The Russian space company Roscosmos will likely join the heated space race among U.S. companies, like SpaceX and Blue Origin, which are using reusable rockets to launch satellites into orbit.
“We follow technological breakthroughs very carefully in the Kremlin and in the relevant state institutions,” Dmitry Peskov, a spokesman for Putin, told the state controlled news agency Itar-Tass. “Competition is fierce enough. But we have all grounds to suppose that we can make a worthy contribution to this competition.”
“It is extremely important to retain, for more than just the purposes of prestige, the status of a great space state, which has to correspond totally with new work, new ideas and new technology,” Peskov continued.
Peskov reiterated Roscosmos’s plan to send a manned mission to the moon.
NASA plans to resurrect a moon-orbiting program next year.

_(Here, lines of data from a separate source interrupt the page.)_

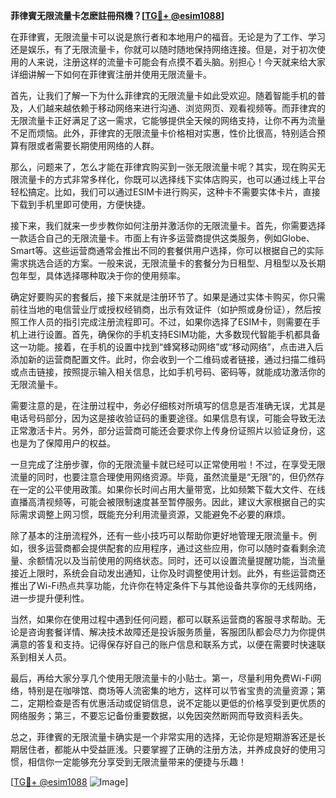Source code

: **菲律賓无限流量卡怎麽註冊飛機？[[TG💪+ @esim1088](https://t.me/s/esim1088)]**

在菲律賓，无限流量卡可以说是旅行者和本地用户的福音。无论是为了工作、学习还是娱乐，有了无限流量卡，你就可以随时随地保持网络连接。但是，对于初次使用的人来说，注册这样的流量卡可能会有点摸不着头脑。别担心！今天就来给大家详细讲解一下如何在菲律賓注册并使用无限流量卡。

首先，让我们了解一下为什么菲律宾的无限流量卡如此受欢迎。随着智能手机的普及，人们越来越依赖于移动网络来进行沟通、浏览网页、观看视频等。而菲律宾的无限流量卡正好满足了这一需求，它能够提供全天候的网络支持，让你不再为流量不足而烦恼。此外，菲律宾的无限流量卡价格相对实惠，性价比很高，特别适合预算有限或者需要长期使用网络的人群。

那么，问题来了，怎么才能在菲律宾购买到一张无限流量卡呢？其实，现在购买无限流量卡的方式非常多样化，你既可以选择线下实体店购买，也可以通过线上平台轻松搞定。比如，我们可以通过ESIM卡进行购买，这种卡不需要实体卡片，直接下载到手机里即可使用，方便快捷。

接下来，我们就来一步步教你如何注册并激活你的无限流量卡。首先，你需要选择一款适合自己的无限流量卡。市面上有许多运营商提供这类服务，例如Globe、Smart等。这些运营商通常会推出不同的套餐供用户选择，你可以根据自己的实际需求挑选合适的方案。一般来说，无限流量卡的套餐分为日租型、月租型以及长期包年型，具体选择哪种取决于你的使用频率。

确定好要购买的套餐后，接下来就是注册环节了。如果是通过实体卡购买，你只需前往当地的电信营业厅或授权经销商，出示有效证件（如护照或身份证），然后按照工作人员的指引完成注册流程即可。不过，如果你选择了ESIM卡，则需要在手机上进行设置。首先，确保你的手机支持ESIM功能，大多数现代智能手机都具备这一功能。接着，在手机的设置中找到“蜂窝移动网络”或“移动网络”，点击进入后添加新的运营商配置文件。此时，你会收到一个二维码或者链接，通过扫描二维码或点击链接，按照提示输入相关信息，比如手机号码、密码等，就能成功激活你的无限流量卡。

需要注意的是，在注册过程中，务必仔细核对所填写的信息是否准确无误，尤其是电话号码部分，因为这是接收验证码的重要途径。如果信息有误，可能会导致无法正常激活卡片。另外，部分运营商可能还会要求你上传身份证照片以验证身份，这也是为了保障用户的权益。

一旦完成了注册步骤，你的无限流量卡就已经可以正常使用啦！不过，在享受无限流量的同时，也要注意合理使用网络资源。毕竟，虽然流量是“无限”的，但仍然存在一定的公平使用政策。如果你长时间占用大量带宽，比如频繁下载大文件、在线直播高清视频等，可能会被限制速度甚至暂停服务。因此，建议大家根据自己的实际需求调整上网习惯，既能充分利用流量资源，又能避免不必要的麻烦。

除了基本的注册流程外，还有一些小技巧可以帮助你更好地管理无限流量卡。例如，很多运营商都会提供配套的应用程序，通过这些应用，你可以随时查看剩余流量、余额情况以及当前使用的网络状态。同时，还可以设置流量提醒功能，当流量接近上限时，系统会自动发出通知，让你及时调整使用计划。此外，有些运营商还推出了Wi-Fi热点共享功能，允许你在特定条件下与其他设备共享你的无线网络，进一步提升便利性。

当然，如果你在使用过程中遇到任何问题，都可以联系运营商的客服寻求帮助。无论是咨询套餐详情、解决技术故障还是投诉服务质量，客服团队都会尽力为你提供满意的答复和支持。记得保存好自己的账户信息和联系方式，以便在需要时快速联系到相关人员。

最后，再给大家分享几个使用无限流量卡的小贴士。第一，尽量利用免费Wi-Fi网络，特别是在咖啡馆、商场等人流密集的地方，这样可以节省宝贵的流量资源；第二，定期检查是否有优惠活动或促销信息，说不定能以更低的价格享受到更优质的网络服务；第三，不要忘记备份重要数据，以免因突然断网而导致资料丢失。

总之，菲律賓的无限流量卡确实是一个非常实用的选择，无论你是短期游客还是长期居住者，都能从中受益匪浅。只要掌握了正确的注册方法，并养成良好的使用习惯，相信你一定能够充分享受到无限流量带来的便捷与乐趣！

[[TG💪+ @esim1088](https://t.me/s/esim1088) ![Image](https://i.postimg.cc/4NQfJmqS/Snipaste-2025-05-13-00-14-12.png)]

Russia’s space program has even been sending U.S. astronauts into space since NASA’s Space Shuttle was decommissioned in 2011.
Roscosmos will likely start competing with U.S. private companies to launch satellites into space, and Russia is already trying to develop its own reusable rockets. Russia’s space program currently operates traditional one-use rockets.
SpaceX has already successfully resupplied the ISS seven times, but one SpaceX resupply mission in June of 2015 resulted in an explosion and a total loss of the spacecraft.
The company Orbital Sciences is also under contract with NASA to resupply the ISS, but the company has had failures. SpaceX and Russian company NPO Energomash are locked in a struggle to supply rocket engines to the U.S. military.